= Joan Grehan =

New Zealand artist (1920–2007)

Joan Grehan (5 January 1920 – 25 November 2007) was a New Zealand artist.

Grehan was born Joan Greenwood Brodie in 1920 in Whanganui. Her parents were Archibald Douglas Brodie and Marjorie Gascoyne Greenwood, who married in 1916. Grehan attended Whanganui Girls' College and studied fine art at the University of Canterbury, then later at the Camberwell College of Arts in London. While at Canterbury she studied under noted Christchurch artists Cecil F. Kelly and Archibald Nicholl. She lived and worked overseas for 30 years in Australia, Cyprus, Uganda, Lebanon, Italy and France before returning to New Zealand in 1983.

Grehan moved to Australia with her first husband Don Oldfield, and then to other countries with her second husband Michel Grehan, a water engineer in the British colonial service and later in the United Nations Food and Agricultural Organisation.

From 1954 to 1958, Grehan worked as a portrait painter in Cyprus during the British occupation there, and from 1958 to 1963 she lived in Uganda.
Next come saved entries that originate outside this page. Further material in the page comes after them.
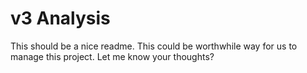 # v3 Analysis
This should be a nice readme.
This could be worthwhile way for us to manage this project.
Let me know your thoughts?
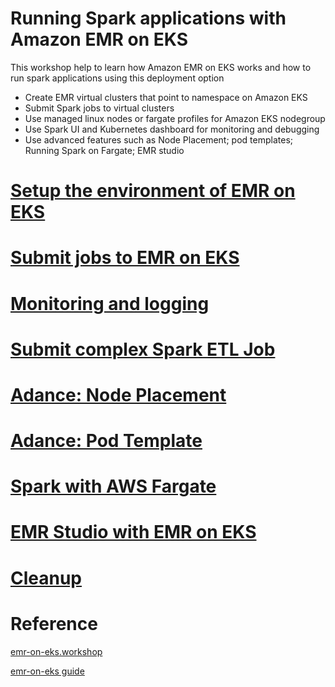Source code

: #  Running Spark applications with Amazon EMR on EKS 

This workshop help to learn how Amazon EMR on EKS works and how to run spark applications using this deployment option
- Create EMR virtual clusters that point to namespace on Amazon EKS
- Submit Spark jobs to virtual clusters
- Use managed linux nodes or fargate profiles for Amazon EKS nodegroup
- Use Spark UI and Kubernetes dashboard for monitoring and debugging
- Use advanced features such as Node Placement; pod templates; Running Spark on Fargate; EMR studio

# [Setup the environment of EMR on EKS](Setup_the_environment.md)

# [Submit jobs to EMR on EKS](Submit_jobs_to_EMR_on_EKS.md)

# [Monitoring and logging](Monitoring_and_logging.md)

# [Submit complex Spark ETL Job](Submit_complex_Spark_ETL_Job.md)

# [Adance: Node Placement](Node_Placement.md)

# [Adance: Pod Template](Pod_Template.md)

# [Spark with AWS Fargate](Spark_with_AWS_Fargate.md)

# [EMR Studio with EMR on EKS](EMR_Studio.md)

# [Cleanup](Cleanup.md)

# Reference
[emr-on-eks.workshop](https://emr-on-eks.workshop.aws/introduction.html)

[emr-on-eks guide](https://docs.aws.amazon.com/emr/latest/EMR-on-EKS-DevelopmentGuide/emr-eks.html)


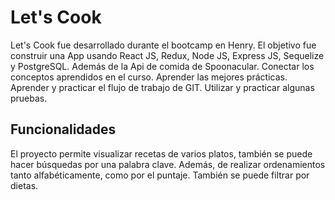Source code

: # Let's Cook

Let's Cook fue desarrollado durante el bootcamp en Henry. El objetivo fue construir una App usando React JS, Redux, Node JS, Express JS, Sequelize y PostgreSQL. Además de la Api de comida de Spoonacular.
Conectar los conceptos aprendidos en el curso.
Aprender las mejores prácticas.
Aprender y practicar el flujo de trabajo de GIT.
Utilizar y practicar algunas pruebas.

## Funcionalidades

El proyecto permite visualizar recetas de varios platos, también se puede hacer búsquedas por una palabra clave. Además, de realizar ordenamientos tanto alfabéticamente, como por el puntaje. También se puede filtrar por dietas.
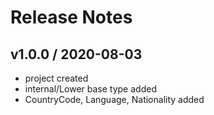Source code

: # Release Notes

## v1.0.0 / 2020-08-03
- project created
- internal/Lower base type added
- CountryCode, Language, Nationality added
In 1963 Grehan moved to Lebanon for two years, before spending ten years (1965 to 1975) in Rome. Grehan studied ceramics under Alfredo Galicamo, specialising in modelling mythical beasts and figures. In 1975 she set up a ceramics studio near Beaulieu-sur-Dordogne where she lived until 1983, when she moved to the Bay of Islands.

Grehan moved to Whanganui in 1996 after the death of her second husband Michel. Grehan took on the role of vice-president of the Whanganui Art Society, and was a mentor to young artists.

Much of Grehan's art was about women, and often featured symbols linked to nature, wisdom and sensuality.

Grehan died suddenly from a stroke in 2007, at age 87. In 2014, the Joan Grehan Estate gifted 462 of her works to the Sarjeant collection. She is regarded as one of the most significant Whanganui artists since Edith Collier.

Grehan's works are held in the collections of Sarjeant Gallery, Auckland Art Gallery Toi o Tāmaki, and Museum of New Zealand Te Papa Tongarewa.